/call-for-code-fires

Call for code 2019: Fire Forecasting Project. System of near-real-time monitoring and predicting forest and grass fires based on satellite observations and powered by Deep Learning models.

Primary LanguagePython

Call for Code 2019

Deep Learning: SEER

System of near-real-time (NRT) monitoring and predicting forest and grass fires based on satellite observations and powered by Deep Learning models.

Demo Video

Demo Video (SHORT)

Web App

Deep Learning: SEER

Problem Description

In the US, over the past decade, there have been an average of 66 thousand fires annually, with Federal fire suppression costs totaling over $18 billion for the decade (NIFC, 2019). Over 69 million acres have been burned, sometimes resulting in property damage, injury, and even death. According to the National Fire Protection Association’s Fire Loss report for the US in 2017 alone, property damage was estimated at $23 billion, including $10 billion in losses from wildfires in Northern California (NFPA, 2018).

CA fires

Forecasting Fires - Why is it important?

Fire forecasts and danger ratings “...provide quantification of risk elements that are critical for daily decisions regarding firefighter resource placement, staffing levels, appropriate suppression response, and strategic decisions at local, regional, and national levels.” (NWCG, 2019). With advance notice, agencies will be able to prepare and mobilize more quickly; fighting fires in their early stages might lead to a reduction in fire spread and therefore, damage. Most importantly, this could prevent injury and death.
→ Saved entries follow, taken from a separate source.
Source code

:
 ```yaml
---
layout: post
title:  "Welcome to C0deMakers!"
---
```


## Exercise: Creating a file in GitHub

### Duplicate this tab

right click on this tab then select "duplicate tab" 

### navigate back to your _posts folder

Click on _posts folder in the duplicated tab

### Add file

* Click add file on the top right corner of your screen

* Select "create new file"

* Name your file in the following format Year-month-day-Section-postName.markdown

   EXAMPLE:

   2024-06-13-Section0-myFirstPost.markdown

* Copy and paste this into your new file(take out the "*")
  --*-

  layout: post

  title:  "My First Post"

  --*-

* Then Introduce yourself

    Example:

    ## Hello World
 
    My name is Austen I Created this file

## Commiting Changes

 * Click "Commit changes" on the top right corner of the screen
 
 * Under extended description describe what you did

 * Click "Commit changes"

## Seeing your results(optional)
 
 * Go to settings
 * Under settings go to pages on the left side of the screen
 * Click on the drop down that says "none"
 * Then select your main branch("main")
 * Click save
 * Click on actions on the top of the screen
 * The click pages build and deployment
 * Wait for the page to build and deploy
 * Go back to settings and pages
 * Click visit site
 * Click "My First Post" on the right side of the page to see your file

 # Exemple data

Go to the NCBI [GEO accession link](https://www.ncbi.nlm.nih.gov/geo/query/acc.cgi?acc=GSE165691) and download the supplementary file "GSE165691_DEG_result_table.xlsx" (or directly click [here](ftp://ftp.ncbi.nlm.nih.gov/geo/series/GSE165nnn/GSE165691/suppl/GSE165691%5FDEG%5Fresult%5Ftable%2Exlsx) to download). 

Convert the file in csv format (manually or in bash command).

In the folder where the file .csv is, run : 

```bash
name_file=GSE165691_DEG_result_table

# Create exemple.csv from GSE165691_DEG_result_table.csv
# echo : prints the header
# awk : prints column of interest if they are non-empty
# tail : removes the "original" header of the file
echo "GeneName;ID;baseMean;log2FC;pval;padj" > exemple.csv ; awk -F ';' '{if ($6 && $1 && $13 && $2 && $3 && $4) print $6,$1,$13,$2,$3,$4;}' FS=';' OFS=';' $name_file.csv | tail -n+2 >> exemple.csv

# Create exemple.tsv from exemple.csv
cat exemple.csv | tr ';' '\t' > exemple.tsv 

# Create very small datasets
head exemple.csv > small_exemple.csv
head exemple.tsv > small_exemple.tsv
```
In 2017 there were over 14 thousand injuries and over 3 thousand deaths due to fire (USFA, n.d.).

Previous Work

One of the current fire forecasting products in use in the US is the 7-Day Significant Fire Potential Product. Per the Geographic Area Coordination Centers (GACC, n.d.):

The product is based on a statistical model which uses fuel moisture inputs from the NFDRS (WIMS) and various gridded weather inputs from weather models. This data is processed through a series of equations that yield forecasts of Fuel Dryness Level (DL) as well as probabilities (some objective and some subjective) of certain critical weather conditions for each of the next 7 days. When appropriate combinations of DL and weather triggers are expected, a “High Risk Day” is designated on the Chart to warn of a significantly higher than normal chance for a “Large Fire”.

Solution

We seek to improve upon these models by removing some of the subjectivity and direct human involvement through the use of deep learning algorithms and remotely sensed data. Our goal is to develop a model to forecast the number of fires in an area, given ambient weather conditions, as well as some constant features like elevation, population density, etc. The working demo spatial grid covers the broader California region, but the solution can be easily scaled and used for any territory.

The other goal of the project was to develop a system of near-real-time (NRT) monitoring of forest and grass fires based on satellite observations.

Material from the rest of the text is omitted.